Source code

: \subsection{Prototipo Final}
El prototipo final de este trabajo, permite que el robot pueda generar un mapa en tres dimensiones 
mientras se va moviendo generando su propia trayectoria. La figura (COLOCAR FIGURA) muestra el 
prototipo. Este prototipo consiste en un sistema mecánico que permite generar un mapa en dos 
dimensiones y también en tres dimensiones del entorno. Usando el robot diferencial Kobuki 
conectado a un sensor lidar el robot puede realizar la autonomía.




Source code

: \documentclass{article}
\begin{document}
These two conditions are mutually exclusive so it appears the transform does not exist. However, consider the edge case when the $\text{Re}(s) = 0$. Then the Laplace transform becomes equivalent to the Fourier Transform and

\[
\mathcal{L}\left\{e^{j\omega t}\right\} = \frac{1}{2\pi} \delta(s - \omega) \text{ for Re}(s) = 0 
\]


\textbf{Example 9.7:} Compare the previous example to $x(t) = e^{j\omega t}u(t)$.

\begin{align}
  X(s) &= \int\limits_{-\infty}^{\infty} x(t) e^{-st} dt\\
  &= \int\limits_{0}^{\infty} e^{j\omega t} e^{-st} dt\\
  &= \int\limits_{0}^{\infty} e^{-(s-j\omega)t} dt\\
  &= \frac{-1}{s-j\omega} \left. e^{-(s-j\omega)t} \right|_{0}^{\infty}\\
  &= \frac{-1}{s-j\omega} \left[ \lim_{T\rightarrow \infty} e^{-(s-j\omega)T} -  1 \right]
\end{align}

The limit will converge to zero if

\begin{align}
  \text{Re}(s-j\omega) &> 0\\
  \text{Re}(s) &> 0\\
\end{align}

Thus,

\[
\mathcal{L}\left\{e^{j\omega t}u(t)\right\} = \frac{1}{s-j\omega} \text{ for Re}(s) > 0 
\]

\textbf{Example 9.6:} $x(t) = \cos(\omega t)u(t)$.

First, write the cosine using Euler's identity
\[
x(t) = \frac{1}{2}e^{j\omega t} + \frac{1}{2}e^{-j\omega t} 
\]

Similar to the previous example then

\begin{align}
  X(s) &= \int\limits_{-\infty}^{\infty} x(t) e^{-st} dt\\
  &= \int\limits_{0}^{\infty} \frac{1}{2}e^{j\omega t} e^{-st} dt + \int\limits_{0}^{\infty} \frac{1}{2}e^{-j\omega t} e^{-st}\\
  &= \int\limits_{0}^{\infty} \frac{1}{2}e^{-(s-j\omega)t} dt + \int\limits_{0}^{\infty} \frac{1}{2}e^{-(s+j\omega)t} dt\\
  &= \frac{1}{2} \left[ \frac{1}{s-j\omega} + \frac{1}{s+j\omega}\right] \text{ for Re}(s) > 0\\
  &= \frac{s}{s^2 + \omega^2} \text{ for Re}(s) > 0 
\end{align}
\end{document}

_WHAT YOU SHOULD DO_
Every line of the data must be written out again word for word.

_RESULT FOR THIS TASK_
Source code

: \subsection{Prototipo Final}
El prototipo final de este trabajo, permite que el robot pueda generar un mapa en tres dimensiones 
mientras se va moviendo generando su propia trayectoria. La figura (COLOCAR FIGURA) muestra el 
prototipo. Este prototipo consiste en un sistema mecánico que permite generar un mapa en dos 
dimensiones y también en tres dimensiones del entorno. Usando el robot diferencial Kobuki 
conectado a un sensor lidar el robot puede realizar la autonomía.




Source code

: \documentclass{article}
\begin{document}
These two conditions are mutually exclusive so it appears the transform does not exist. However, consider the edge case when the $\text{Re}(s) = 0$. Then the Laplace transform becomes equivalent to the Fourier Transform and

\[
\mathcal{L}\left\{e^{j\omega t}\right\} = \frac{1}{2\pi} \delta(s - \omega) \text{ for Re}(s) = 0 
\]


\textbf{Example 9.7:} Compare the previous example to $x(t) = e^{j\omega t}u(t)$.

\begin{align}
  X(s) &= \int\limits_{-\infty}^{\infty} x(t) e^{-st} dt\\
  &= \int\limits_{0}^{\infty} e^{j\omega t} e^{-st} dt\\
  &= \int\limits_{0}^{\infty} e^{-(s-j\omega)t} dt\\
  &= \frac{-1}{s-j\omega} \left. e^{-(s-j\omega)t} \right|_{0}^{\infty}\\
  &= \frac{-1}{s-j\omega} \left[ \lim_{T\rightarrow \infty} e^{-(s-j\omega)T} -  1 \right]
\end{align}

The limit will converge to zero if

\begin{align}
  \text{Re}(s-j\omega) &> 0\\
  \text{Re}(s) &> 0\\
\end{align}

Thus,

\[
\mathcal{L}\left\{e^{j\omega t}u(t)\right\} = \frac{1}{s-j\omega} \text{ for Re}(s) > 0 
\]

\textbf{Example 9.6:} $x(t) = \cos(\omega t)u(t)$.

First, write the cosine using Euler's identity
\[
x(t) = \frac{1}{2}e^{j\omega t} + \frac{1}{2}e^{-j\omega t} 
\]

Similar to the previous example then

\begin{align}
  X(s) &= \int\limits_{-\infty}^{\infty} x(t) e^{-st} dt\\
  &= \int\limits_{0}^{\infty} \frac{1}{2}e^{j\omega t} e^{-st} dt + \int\limits_{0}^{\infty} \frac{1}{2}e^{-j\omega t} e^{-st}\\
  &= \int\limits_{0}^{\infty} \frac{1}{2}e^{-(s-j\omega)t} dt + \int\limits_{0}^{\infty} \frac{1}{2}e^{-(s+j\omega)t} dt\\
  &= \frac{1}{2} \left[ \frac{1}{s-j\omega} + \frac{1}{s+j\omega}\right] \text{ for Re}(s) > 0\\
  &= \frac{s}{s^2 + \omega^2} \text{ for Re}(s) > 0 
\end{align}
\end{document}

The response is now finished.